Exercise brief –
How many lines in the records below contain the word "kullanılabilir"? Answer with the number and nothing else.

Given records –
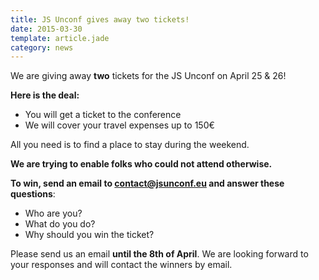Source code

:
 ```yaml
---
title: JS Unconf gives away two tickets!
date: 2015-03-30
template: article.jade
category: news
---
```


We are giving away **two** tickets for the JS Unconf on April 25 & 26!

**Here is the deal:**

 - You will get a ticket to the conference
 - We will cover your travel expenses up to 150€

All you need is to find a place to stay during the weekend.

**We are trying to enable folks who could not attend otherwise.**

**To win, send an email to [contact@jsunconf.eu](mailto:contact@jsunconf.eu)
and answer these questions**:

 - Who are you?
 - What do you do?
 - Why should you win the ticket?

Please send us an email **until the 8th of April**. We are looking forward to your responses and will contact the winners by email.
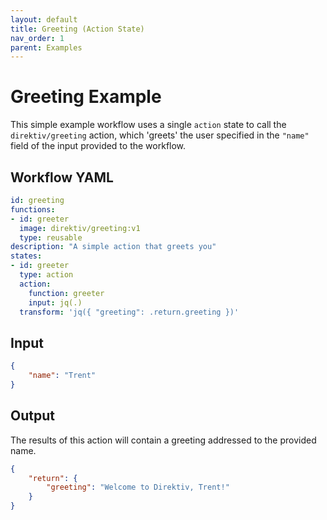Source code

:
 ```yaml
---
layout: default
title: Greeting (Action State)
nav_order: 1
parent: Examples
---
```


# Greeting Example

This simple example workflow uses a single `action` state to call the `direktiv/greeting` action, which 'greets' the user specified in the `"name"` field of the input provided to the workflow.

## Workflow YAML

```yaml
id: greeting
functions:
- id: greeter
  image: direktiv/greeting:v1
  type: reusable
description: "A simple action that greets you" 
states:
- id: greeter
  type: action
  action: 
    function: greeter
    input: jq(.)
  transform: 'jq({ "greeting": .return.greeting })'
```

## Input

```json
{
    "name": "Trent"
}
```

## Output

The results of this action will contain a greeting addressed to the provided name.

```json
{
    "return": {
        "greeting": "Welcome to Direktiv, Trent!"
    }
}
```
--
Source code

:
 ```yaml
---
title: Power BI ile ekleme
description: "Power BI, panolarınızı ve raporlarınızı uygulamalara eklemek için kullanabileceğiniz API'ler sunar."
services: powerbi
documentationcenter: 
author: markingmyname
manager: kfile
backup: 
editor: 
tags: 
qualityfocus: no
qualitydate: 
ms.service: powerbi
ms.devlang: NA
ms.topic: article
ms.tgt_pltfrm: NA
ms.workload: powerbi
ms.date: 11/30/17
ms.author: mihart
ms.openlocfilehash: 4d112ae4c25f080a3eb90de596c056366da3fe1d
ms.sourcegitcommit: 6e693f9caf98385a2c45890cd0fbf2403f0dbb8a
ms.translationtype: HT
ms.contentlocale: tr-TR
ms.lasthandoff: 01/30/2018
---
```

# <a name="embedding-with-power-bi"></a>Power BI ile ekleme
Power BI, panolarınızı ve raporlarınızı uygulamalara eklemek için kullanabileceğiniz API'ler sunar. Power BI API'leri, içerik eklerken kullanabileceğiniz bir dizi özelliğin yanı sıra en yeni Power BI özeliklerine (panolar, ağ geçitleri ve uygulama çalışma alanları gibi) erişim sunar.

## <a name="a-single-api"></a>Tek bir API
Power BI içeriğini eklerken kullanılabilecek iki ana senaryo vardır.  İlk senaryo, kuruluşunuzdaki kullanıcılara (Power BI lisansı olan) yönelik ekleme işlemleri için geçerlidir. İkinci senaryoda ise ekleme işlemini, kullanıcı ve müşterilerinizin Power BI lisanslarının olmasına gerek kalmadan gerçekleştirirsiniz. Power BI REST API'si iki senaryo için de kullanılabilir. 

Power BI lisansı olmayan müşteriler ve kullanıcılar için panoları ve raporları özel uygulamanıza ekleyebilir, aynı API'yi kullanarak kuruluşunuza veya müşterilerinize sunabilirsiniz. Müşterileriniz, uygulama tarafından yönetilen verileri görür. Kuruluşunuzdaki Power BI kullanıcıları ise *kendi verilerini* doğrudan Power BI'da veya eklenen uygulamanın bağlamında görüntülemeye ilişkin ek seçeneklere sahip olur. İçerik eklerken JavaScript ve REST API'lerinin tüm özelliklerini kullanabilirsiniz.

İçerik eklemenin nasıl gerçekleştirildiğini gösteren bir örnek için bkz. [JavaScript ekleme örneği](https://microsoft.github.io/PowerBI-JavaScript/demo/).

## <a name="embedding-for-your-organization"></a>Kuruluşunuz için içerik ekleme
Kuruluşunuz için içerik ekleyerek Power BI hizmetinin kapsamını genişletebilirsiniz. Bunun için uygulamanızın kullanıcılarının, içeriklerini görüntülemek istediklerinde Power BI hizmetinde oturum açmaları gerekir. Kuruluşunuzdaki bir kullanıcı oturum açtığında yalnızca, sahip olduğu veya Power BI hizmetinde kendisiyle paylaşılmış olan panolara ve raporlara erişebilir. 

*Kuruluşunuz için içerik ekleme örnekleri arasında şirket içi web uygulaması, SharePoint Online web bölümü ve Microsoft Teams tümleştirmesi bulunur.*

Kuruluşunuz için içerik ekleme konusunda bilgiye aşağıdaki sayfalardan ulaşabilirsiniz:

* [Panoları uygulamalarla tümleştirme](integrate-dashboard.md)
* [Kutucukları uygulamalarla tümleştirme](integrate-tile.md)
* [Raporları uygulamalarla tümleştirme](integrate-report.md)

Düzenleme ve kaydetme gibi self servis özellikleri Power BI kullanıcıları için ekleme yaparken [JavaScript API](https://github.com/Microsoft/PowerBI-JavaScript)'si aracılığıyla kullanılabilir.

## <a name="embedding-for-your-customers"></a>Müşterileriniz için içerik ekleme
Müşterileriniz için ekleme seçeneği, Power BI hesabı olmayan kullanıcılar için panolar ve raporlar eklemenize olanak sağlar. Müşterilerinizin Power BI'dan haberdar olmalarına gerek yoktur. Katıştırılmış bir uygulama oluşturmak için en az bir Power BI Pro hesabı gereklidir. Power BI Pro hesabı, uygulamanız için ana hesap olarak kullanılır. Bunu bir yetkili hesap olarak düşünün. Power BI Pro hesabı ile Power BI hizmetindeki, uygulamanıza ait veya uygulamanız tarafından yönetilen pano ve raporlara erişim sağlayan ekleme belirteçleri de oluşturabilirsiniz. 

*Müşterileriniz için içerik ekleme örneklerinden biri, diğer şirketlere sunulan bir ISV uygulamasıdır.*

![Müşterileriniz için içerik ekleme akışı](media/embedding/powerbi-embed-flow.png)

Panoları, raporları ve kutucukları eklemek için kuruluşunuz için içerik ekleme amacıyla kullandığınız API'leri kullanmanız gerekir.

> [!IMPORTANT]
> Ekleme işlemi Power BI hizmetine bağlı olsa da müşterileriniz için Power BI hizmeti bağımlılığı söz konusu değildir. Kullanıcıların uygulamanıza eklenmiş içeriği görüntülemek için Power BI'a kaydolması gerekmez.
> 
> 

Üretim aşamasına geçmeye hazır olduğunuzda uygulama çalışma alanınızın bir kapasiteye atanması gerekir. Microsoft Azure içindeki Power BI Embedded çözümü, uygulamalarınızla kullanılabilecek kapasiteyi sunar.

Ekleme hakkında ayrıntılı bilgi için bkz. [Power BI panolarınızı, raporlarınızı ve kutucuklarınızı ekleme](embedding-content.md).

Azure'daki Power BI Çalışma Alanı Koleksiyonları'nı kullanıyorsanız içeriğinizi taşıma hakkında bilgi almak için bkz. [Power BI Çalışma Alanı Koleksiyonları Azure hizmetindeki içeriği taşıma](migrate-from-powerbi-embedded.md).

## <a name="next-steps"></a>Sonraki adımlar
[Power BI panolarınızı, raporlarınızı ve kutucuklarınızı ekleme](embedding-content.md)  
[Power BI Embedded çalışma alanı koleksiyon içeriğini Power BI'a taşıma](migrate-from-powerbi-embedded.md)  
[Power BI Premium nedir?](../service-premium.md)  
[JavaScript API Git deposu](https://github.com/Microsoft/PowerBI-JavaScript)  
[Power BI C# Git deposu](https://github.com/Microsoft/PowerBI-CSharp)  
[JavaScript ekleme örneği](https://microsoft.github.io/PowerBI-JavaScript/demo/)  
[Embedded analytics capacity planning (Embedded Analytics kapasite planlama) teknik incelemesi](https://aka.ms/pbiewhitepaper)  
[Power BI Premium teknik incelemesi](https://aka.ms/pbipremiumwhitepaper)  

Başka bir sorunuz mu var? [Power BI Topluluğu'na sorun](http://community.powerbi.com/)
...
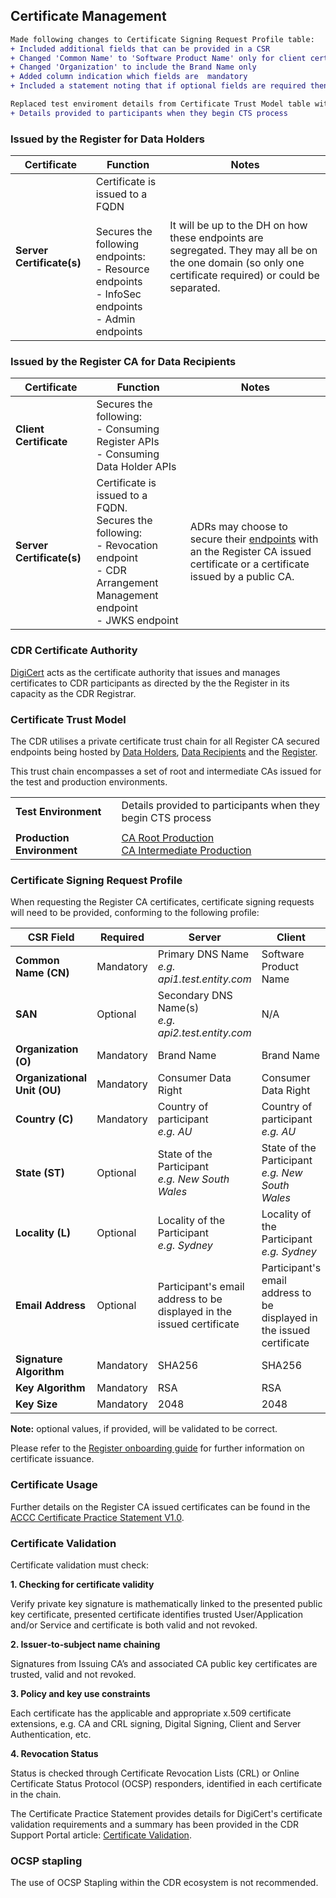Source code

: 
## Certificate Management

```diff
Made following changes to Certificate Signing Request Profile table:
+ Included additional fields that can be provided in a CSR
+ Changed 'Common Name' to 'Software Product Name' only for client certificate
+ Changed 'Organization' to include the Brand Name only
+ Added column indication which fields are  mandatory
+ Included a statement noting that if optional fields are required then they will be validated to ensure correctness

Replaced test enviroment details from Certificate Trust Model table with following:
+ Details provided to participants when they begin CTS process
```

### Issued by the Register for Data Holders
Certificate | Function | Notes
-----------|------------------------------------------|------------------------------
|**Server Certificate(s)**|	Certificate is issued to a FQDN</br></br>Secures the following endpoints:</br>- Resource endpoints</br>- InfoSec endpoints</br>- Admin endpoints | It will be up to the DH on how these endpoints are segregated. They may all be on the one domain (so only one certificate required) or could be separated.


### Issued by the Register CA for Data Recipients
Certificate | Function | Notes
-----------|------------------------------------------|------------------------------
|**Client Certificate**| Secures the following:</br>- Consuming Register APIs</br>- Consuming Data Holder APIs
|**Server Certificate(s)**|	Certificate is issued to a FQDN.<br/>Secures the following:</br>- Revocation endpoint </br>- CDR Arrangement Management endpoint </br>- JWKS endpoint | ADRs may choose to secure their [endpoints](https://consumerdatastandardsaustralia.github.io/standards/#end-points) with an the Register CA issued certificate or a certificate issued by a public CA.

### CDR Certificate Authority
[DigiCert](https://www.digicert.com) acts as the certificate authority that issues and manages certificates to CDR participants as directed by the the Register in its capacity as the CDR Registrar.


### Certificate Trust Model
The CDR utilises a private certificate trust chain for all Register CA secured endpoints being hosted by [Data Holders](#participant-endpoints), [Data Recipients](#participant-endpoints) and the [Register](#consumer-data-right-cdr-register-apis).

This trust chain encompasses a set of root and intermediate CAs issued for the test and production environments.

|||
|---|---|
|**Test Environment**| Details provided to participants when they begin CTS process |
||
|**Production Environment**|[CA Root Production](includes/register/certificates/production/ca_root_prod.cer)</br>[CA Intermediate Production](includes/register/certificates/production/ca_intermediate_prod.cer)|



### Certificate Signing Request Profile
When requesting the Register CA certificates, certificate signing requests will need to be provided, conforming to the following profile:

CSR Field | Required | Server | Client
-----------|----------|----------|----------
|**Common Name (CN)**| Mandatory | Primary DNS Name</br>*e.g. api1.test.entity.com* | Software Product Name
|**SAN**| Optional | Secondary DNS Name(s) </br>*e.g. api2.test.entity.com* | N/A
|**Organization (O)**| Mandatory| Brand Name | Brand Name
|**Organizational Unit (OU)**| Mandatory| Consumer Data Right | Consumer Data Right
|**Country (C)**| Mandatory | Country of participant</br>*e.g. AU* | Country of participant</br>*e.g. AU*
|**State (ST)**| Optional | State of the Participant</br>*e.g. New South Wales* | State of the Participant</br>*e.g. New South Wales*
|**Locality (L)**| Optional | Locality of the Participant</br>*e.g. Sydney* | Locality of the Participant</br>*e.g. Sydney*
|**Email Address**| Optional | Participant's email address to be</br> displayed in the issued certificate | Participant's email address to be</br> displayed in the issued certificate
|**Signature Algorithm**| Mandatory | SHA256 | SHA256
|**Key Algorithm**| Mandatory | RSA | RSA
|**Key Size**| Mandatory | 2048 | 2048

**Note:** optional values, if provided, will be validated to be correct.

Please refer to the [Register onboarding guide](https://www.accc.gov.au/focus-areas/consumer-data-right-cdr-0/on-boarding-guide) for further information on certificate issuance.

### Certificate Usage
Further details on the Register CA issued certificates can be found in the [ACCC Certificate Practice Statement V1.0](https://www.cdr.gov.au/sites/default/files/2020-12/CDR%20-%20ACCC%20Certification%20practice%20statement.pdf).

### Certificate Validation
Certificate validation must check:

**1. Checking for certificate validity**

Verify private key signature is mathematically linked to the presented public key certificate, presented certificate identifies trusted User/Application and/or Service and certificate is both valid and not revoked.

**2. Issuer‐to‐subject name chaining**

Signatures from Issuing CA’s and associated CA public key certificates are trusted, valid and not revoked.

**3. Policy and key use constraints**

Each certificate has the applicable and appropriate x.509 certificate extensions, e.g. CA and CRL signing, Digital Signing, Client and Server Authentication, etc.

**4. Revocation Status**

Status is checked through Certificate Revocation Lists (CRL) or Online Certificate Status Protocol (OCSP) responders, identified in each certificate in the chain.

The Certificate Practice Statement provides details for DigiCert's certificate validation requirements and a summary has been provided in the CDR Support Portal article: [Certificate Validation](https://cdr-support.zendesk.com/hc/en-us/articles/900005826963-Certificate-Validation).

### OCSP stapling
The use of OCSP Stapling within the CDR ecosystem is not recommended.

Solved exercise –
2